The name itself - Texarkana - is inspired by the geographical regions the area owes its heritage to. The first three letters, "Tex," of course come from Texas. "Ark," the middle section, comes from Arkansas. And then there's "Ana," which is inspired by Louisiana - whose border is located roughly 30 miles south of Texarkana.

It's unknown how this name came to be, exactly. Legend says that the name was inspired by a 19th century steamboat named "The Texarkana," but it's also rumored that the area was named after an drink called "Texarkana Bitters."

Originally settled as a railroad and lumber center, some nicknamed Texarkana "Little Chicago," because it served as a hub for travel. As such, the region was known as a stop-gap town between the east and the west - at least, until the early 1940's.

The attack on Pearl Harbor brought America into World War Two, and kicked America's manufacturing machine into gear. Many plants and factories were renovated to begin produce wartime goods, and ammunition plants were built in America's heartland.

Red River Army Depot was created in 1941, where ammunition from throughout the nation would be sent for storage. Then, a few months later, the Lone Star Army Ammunition Plant opened for business, where bullets, shells, and more began production.

The opening of these two plants brought with them jobs. And with the jobs, came a burgeoning population. Between 1940 and 1950, the population would increase drastically on both sides of the Texarkana divide, with most choosing to live on the Texas side, but both receiving an influx of new residents.

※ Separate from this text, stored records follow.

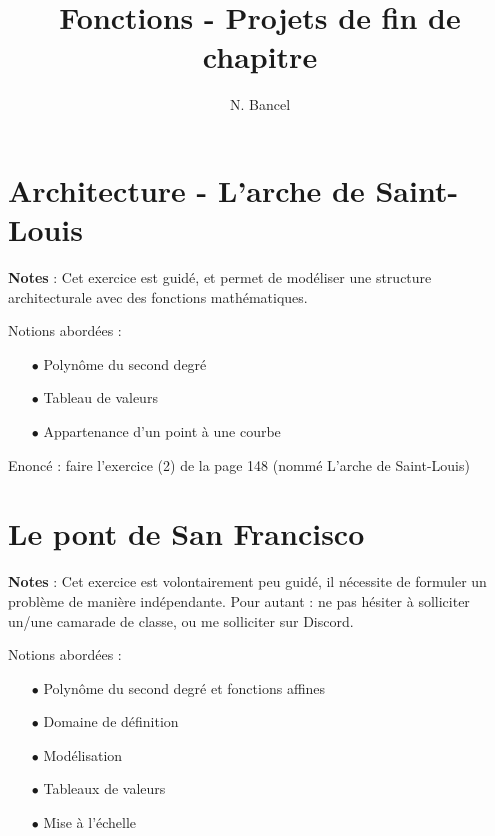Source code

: \documentclass[a4paper,12pt]{article}
\begin{document}
\title{Fonctions - Projets de fin de chapitre}
\author{N. Bancel}

\sloppy  %
\maketitle

\section{Architecture - L'arche de Saint-Louis}

\begin{tcolorbox}
  \textbf{Notes} : Cet exercice est guidé, et permet de modéliser une structure architecturale avec des fonctions mathématiques. \par
  \vspace{1em}
  Notions abordées :
  \begin{itemize}[noitemsep]
    \item[$\bullet$] Polynôme du second degré
    \item[$\bullet$] Tableau de valeurs
    \item[$\bullet$] Appartenance d'un point à une courbe
  \end{itemize}
  \end{tcolorbox}

Enoncé : faire l'exercice (2) de la page 148 (nommé L'arche de Saint-Louis)


\section{Le pont de San Francisco}

\begin{tcolorbox}
  \textbf{Notes} : Cet exercice est volontairement peu guidé, il nécessite de formuler un problème de manière indépendante. Pour autant : ne pas hésiter à solliciter un/une camarade de classe, ou me solliciter sur Discord. \par
  \vspace{1em}
  Notions abordées :
  \begin{itemize}[noitemsep]
    \item[$\bullet$] Polynôme du second degré et fonctions affines
    \item[$\bullet$] Domaine de définition
    \item[$\bullet$] Modélisation
    \item[$\bullet$] Tableaux de valeurs
    \item[$\bullet$] Mise à l'échelle
  \end{itemize}
  \end{tcolorbox}
\end{document}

When World War Two came to a close, the two plants continued serving as a hub for munitions and arms. Many of the people that worked at the plant were able to keep their jobs as America transitioned into peacetime, and soldiers began returning home.

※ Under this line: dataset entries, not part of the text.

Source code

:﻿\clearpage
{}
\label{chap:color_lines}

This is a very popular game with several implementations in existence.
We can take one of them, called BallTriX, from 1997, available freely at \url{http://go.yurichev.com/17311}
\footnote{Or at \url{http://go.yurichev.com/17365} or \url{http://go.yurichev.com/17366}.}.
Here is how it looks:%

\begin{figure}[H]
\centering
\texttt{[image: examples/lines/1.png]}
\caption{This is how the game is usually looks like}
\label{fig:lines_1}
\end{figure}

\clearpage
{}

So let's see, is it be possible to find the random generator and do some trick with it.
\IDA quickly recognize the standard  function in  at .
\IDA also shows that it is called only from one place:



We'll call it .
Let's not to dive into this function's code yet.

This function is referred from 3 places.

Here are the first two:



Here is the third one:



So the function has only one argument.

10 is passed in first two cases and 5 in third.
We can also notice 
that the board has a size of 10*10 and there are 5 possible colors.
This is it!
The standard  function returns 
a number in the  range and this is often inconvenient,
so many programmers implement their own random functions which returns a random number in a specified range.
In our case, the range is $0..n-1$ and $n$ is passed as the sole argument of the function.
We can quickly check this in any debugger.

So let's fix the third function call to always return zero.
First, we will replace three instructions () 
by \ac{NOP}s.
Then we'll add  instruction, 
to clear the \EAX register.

This brings us into 1946 - one year after the official end of the war - where a masked man has just attacked a young couple in an isolated lovers' lane, on a brisk February evening.

Bowie County Sheriff Bill Presley was the first officer on the scene, in the early morning hours of Saturday, February 23rd, 1946.

He arrived to the scene less than half-an-hour after his office received two calls - one from a troubled family, who had been awoken by a troubled young lady named Mary. The other came from a passing motorist, who had encountered a bruised and battered young man named Jimmy along the road.

Both calls claimed that they had been attacked by a masked man with a gun, and Presley sped off towards the scene.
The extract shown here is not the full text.